Filner’s entry into the race effectively cleared the Democratic field, much as Hillary Clinton appears to have done this year. (Sorry, Sanders fans, but I’m not feeling the Bern, at least in terms of winning. I’m also leaving the plummeting Ben Carson out of the discussion.) Republicans started with three candidates that year: Carl DeMaio, Bonnie Dumanis and Nathan Fletcher.
In this comparison, as he did in San Diego, DeMaio represents the hard line conservatives, e.g., Donald Trump and Ted Cruz. As we are seeing with Trump, that core of support tends to be loyal, creating a “high floor” of support that the candidate won’t drop below, but appealing to it requires statements and positions that create a “low ceiling” of potential voters that the candidate can sway. Such candidates thrive in split races where their base is enough to make it to the next level, as DeMaio showed by winning the primary with 31 percent of the vote.
Dumanis and Fletcher were the Bush/Rubio/Kasich/Christie/etc. of 2012: moderates who were believed to be the better general election candidates. Dumanis earned 13 percent of the primary vote while Fletcher won 24 percent. Had that 37 percent of the vote been consolidated behind one of them, he or she would have won the primary with 5 percent to spare. Given the highly negative perceptions of DeMaio and Filner, the Dumanis/Fletcher hybrid would likely have been the favorite against either. Instead, DeMaio’s ceiling proved to be under 50 percent (twice now) and Filner won the “hold your nose and pull a lever” election.

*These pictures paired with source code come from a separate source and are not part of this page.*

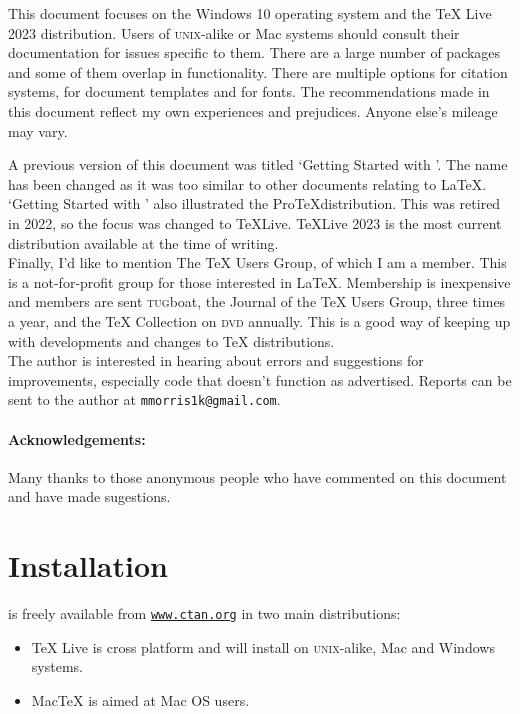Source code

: \documentclass[12pt, a4paper]{article}
\begin{document}
This document focuses on the Windows 10 operating system and the TeX Live 2023 distribution. Users of \textsc{unix}-alike or Mac systems should consult their documentation for issues specific to them. There are a large number of packages and some of them overlap in functionality. There are multiple options for citation systems, for document templates and for fonts. The recommendations made in this document reflect my own experiences and prejudices. Anyone else's mileage may vary.

A previous version of this document was titled `Getting Started with \LaTeXe'. The name has been changed as it was too similar to other documents relating to LaTeX. `Getting Started with \LaTeXe' also illustrated the Pro\TeX distribution. This was retired in 2022, so the focus was changed to \TeX Live. \TeX Live 2023 is the most current distribution available at the time of writing. \\

Finally, I'd like to mention The TeX Users Group, of which I am a member. This is a not-for-profit group for those interested in LaTeX. Membership is inexpensive and members are sent \textsc{tug}boat, the Journal of the TeX Users Group, three times a year, and the TeX Collection on \textsc{dvd} annually. This is a good way of keeping up with developments and changes to TeX distributions. \\

The author is interested in hearing about errors and suggestions for improvements, especially code that doesn't function as advertised. Reports can be sent to the author at \texttt{\color{Blue}mmorris1k@gmail.com}.  

\paragraph{Acknowledgements:}
Many thanks to those anonymous people who have commented on this document and have made sugestions.


\clearpage

\section{Installation}

\LaTeXe is freely available from \texttt{\url{www.ctan.org}} in two main distributions: 


\begin{itemize}
\item TeX Live is cross platform and will install on \textsc{unix}-alike, Mac and Windows systems.\\
	
\item MacTeX is aimed at Mac OS users.\\
	
\end{itemize}
\end{document}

Moderate San Diego Republicans tried to avoid that outcome, but had little leverage. Outgoing Mayor Jerry Sanders endorsed Dumanis, which left no one with the clout to ask her to make way for Fletcher. Fletcher bolted the party after it endorsed DeMaio, eliminating any power they may have had over him.

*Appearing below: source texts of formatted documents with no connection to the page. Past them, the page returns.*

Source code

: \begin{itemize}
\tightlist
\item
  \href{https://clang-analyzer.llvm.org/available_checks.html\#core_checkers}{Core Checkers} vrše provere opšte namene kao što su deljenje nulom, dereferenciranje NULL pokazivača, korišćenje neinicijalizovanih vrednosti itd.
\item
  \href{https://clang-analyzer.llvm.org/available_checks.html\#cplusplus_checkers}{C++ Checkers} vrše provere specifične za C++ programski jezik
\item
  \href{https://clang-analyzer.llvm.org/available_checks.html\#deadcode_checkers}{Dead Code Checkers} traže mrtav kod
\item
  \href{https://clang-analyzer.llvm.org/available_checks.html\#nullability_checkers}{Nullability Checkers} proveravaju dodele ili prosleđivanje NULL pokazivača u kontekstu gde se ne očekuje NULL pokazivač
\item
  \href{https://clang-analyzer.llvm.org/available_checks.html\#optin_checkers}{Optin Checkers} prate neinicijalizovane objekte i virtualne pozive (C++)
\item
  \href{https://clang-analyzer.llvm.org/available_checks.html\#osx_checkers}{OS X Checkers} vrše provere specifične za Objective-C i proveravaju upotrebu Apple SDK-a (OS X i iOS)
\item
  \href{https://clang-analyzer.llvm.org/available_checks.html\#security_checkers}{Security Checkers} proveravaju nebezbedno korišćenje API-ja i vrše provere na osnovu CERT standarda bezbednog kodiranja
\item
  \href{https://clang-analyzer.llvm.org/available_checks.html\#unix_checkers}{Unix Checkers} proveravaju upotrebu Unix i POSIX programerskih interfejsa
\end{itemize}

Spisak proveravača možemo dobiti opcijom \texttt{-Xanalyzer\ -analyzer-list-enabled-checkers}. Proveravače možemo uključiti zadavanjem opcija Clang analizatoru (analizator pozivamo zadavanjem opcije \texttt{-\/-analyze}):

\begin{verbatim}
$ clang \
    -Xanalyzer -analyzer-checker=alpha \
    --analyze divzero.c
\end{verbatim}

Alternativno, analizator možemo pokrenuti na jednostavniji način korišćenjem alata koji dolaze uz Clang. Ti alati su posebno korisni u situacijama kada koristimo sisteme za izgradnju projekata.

National Republican leaders face a similar leverage problem this year. Marco Rubio appears to be the best general election candidate, but Jeb Bush has the money and Chris Christie can claim some momentum in New Hampshire. Kasich and others probably see the writing on the wall, but have little to lose.
Filner may have won the mayor’s office in November 2012, but Republicans arguably lost it the day they nominated Carl DeMaio. Similarly, any Republican convention that nominates Donald Trump or Ted Cruz also elects President Hillary Clinton. Establishment Republicans have the votes to nominate a candidate who can be competitive in the general, but they need to coalesce, and fast.